** Data section follows **

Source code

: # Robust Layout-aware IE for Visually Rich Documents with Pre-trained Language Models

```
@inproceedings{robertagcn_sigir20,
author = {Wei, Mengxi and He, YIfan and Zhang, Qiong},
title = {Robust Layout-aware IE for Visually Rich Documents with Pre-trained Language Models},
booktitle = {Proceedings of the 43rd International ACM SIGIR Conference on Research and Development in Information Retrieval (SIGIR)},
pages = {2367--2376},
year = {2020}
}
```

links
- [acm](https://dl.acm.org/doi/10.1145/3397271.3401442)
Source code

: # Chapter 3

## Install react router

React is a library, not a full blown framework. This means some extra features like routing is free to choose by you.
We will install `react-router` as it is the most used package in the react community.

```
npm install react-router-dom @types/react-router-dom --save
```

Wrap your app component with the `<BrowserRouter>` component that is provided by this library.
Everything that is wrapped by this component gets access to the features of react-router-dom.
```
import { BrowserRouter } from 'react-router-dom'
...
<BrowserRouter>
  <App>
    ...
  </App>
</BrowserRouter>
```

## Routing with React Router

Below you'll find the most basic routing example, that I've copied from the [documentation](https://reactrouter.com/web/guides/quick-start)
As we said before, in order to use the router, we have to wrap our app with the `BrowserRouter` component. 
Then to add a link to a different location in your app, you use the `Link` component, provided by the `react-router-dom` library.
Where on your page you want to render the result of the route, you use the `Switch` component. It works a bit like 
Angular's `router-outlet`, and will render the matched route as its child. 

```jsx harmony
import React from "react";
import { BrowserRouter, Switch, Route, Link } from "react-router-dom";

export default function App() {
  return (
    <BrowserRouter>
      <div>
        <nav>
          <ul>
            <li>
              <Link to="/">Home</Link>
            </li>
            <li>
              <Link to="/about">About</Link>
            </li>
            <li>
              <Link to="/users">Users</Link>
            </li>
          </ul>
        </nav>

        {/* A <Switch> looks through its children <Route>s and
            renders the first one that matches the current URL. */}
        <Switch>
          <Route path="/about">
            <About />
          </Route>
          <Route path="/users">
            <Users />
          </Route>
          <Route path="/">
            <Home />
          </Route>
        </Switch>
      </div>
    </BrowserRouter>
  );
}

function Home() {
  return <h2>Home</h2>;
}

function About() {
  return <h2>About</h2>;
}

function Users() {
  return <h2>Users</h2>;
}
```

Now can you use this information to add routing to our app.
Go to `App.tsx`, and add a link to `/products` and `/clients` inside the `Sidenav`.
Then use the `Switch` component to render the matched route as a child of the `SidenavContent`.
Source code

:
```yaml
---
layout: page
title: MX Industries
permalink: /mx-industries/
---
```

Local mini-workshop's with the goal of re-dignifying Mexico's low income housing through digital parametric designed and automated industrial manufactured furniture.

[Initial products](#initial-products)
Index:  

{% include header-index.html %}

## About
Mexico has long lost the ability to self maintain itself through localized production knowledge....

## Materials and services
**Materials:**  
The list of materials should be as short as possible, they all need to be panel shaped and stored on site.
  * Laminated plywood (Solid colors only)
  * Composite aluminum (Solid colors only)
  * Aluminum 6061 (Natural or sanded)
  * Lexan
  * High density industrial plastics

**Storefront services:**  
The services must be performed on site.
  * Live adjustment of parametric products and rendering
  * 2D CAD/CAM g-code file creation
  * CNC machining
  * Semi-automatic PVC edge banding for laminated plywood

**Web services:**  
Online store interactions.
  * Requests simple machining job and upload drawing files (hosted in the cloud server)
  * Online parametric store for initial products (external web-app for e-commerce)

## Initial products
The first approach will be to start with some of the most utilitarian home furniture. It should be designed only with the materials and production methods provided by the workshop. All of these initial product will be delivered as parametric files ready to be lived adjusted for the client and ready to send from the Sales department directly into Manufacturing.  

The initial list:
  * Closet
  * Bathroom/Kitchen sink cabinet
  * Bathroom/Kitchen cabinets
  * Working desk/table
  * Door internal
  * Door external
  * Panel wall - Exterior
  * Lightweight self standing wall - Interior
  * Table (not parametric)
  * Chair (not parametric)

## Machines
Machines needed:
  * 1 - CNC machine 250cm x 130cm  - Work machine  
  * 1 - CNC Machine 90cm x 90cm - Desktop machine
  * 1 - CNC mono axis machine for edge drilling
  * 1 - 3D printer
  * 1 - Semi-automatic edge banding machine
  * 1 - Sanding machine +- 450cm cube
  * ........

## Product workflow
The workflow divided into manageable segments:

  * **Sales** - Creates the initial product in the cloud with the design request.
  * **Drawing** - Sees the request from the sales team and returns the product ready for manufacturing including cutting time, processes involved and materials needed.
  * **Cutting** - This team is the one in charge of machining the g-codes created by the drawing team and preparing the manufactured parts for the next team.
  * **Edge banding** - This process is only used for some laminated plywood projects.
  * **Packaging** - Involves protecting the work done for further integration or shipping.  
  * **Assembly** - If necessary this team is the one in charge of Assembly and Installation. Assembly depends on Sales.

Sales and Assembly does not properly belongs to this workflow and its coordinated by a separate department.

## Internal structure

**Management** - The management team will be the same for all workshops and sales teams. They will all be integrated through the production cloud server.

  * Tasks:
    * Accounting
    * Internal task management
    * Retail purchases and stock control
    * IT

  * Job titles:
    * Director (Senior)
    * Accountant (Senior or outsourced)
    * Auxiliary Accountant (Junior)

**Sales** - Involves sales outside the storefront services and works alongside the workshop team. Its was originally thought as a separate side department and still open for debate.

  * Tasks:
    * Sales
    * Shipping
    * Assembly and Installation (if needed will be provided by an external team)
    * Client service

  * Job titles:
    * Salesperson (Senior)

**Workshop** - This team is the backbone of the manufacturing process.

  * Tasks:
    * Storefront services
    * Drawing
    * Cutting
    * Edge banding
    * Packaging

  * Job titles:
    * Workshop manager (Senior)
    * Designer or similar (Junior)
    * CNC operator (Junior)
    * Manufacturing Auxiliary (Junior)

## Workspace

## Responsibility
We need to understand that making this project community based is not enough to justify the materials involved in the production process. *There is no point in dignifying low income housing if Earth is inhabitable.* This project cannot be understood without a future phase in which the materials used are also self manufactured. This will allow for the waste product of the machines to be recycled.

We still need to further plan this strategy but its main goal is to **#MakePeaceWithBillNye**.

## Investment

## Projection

** End of Data section **

# Work request:
Whenever a line of the records holds the string "only", pick it out and copy it.

# Solution to the problem:
  * Laminated plywood (Solid colors only)
  * Composite aluminum (Solid colors only)
The first approach will be to start with some of the most utilitarian home furniture. It should be designed only with the materials and production methods provided by the workshop. All of these initial product will be delivered as parametric files ready to be lived adjusted for the client and ready to send from the Sales department directly into Manufacturing.  
  * **Edge banding** - This process is only used for some laminated plywood projects.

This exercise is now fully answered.